What is required:
Using the records below, quote only the span that opens with the line containing "## Scripts & Utilities" and closes with the line containing "- For architecture", exactly and inclusively.

(Records drawn from a dataset)
__________________________________________________

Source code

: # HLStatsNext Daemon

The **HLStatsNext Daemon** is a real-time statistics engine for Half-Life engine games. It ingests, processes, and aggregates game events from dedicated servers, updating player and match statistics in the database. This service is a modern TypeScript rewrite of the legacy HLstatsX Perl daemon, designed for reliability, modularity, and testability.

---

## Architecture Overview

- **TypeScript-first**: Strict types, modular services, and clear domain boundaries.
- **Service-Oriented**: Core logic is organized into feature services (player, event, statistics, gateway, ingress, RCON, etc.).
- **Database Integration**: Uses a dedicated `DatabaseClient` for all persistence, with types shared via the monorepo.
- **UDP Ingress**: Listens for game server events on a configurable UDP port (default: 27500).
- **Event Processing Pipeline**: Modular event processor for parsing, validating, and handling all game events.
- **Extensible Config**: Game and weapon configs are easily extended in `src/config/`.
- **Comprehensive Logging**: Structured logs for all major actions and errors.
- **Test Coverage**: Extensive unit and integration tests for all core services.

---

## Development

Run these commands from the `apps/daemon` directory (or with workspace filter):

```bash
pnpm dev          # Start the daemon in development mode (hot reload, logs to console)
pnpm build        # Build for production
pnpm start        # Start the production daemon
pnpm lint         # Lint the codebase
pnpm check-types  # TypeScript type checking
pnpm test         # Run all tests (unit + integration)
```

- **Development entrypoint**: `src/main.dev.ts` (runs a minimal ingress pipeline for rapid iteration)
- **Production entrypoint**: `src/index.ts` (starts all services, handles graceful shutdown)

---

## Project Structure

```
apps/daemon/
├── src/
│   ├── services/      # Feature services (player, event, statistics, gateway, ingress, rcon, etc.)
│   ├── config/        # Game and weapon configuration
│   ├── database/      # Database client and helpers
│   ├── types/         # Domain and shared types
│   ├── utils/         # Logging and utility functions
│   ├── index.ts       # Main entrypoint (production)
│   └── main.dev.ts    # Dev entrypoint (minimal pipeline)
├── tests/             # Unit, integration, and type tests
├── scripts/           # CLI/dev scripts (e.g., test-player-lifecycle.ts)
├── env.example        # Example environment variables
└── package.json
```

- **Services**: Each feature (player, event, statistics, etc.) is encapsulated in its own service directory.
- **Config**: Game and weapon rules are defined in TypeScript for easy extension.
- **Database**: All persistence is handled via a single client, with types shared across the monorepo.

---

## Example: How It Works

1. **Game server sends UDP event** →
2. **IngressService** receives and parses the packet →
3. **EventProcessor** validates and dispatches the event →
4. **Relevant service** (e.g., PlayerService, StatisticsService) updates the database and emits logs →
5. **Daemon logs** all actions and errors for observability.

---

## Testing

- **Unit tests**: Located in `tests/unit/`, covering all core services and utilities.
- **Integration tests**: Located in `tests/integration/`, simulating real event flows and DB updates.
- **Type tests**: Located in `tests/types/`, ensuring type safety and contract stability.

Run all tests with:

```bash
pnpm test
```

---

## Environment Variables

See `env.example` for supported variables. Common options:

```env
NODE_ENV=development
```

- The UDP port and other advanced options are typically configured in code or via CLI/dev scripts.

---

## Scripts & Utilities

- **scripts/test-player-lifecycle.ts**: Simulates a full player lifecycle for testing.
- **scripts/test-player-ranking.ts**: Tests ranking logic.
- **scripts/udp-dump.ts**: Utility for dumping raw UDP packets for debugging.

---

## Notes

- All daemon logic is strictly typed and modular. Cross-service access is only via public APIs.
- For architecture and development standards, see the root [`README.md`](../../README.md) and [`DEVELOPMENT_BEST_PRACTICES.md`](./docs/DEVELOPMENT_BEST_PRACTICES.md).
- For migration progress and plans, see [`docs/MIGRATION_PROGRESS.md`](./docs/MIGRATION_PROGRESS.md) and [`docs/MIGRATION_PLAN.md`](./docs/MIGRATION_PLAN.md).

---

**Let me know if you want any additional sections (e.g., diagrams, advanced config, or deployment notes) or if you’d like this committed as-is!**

__________________________________________________

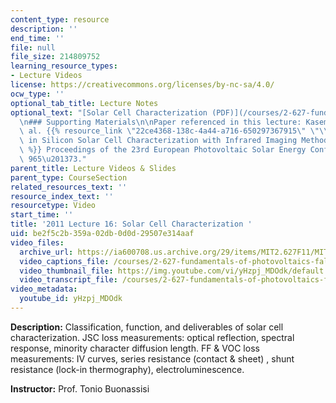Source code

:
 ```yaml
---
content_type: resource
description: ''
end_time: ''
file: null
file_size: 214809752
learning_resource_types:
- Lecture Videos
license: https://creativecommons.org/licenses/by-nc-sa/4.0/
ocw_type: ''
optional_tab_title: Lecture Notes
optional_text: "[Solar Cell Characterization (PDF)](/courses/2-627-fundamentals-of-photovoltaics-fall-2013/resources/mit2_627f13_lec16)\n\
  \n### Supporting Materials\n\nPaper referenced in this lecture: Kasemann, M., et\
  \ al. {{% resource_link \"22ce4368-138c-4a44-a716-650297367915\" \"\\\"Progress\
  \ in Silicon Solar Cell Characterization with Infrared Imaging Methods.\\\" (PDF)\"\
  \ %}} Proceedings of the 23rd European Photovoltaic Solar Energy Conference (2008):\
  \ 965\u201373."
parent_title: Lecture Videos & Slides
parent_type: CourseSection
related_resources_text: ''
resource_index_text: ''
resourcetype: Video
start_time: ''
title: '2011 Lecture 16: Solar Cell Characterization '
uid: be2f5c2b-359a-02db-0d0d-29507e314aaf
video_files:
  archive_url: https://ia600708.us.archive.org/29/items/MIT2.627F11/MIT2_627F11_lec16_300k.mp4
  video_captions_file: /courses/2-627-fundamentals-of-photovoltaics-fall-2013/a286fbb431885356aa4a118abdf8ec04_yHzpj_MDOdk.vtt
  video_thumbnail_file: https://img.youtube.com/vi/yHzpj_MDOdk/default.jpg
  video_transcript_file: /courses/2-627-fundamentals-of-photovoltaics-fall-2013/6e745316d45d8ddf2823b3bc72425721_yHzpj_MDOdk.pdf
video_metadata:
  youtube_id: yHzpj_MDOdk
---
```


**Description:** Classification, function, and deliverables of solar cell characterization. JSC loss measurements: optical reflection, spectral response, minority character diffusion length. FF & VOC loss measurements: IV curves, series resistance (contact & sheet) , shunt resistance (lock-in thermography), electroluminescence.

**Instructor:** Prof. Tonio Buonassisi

__________________________________________________

Answer section:
## Scripts & Utilities

- **scripts/test-player-lifecycle.ts**: Simulates a full player lifecycle for testing.
- **scripts/test-player-ranking.ts**: Tests ranking logic.
- **scripts/udp-dump.ts**: Utility for dumping raw UDP packets for debugging.

---

## Notes

- All daemon logic is strictly typed and modular. Cross-service access is only via public APIs.
- For architecture and development standards, see the root [`README.md`](../../README.md) and [`DEVELOPMENT_BEST_PRACTICES.md`](./docs/DEVELOPMENT_BEST_PRACTICES.md).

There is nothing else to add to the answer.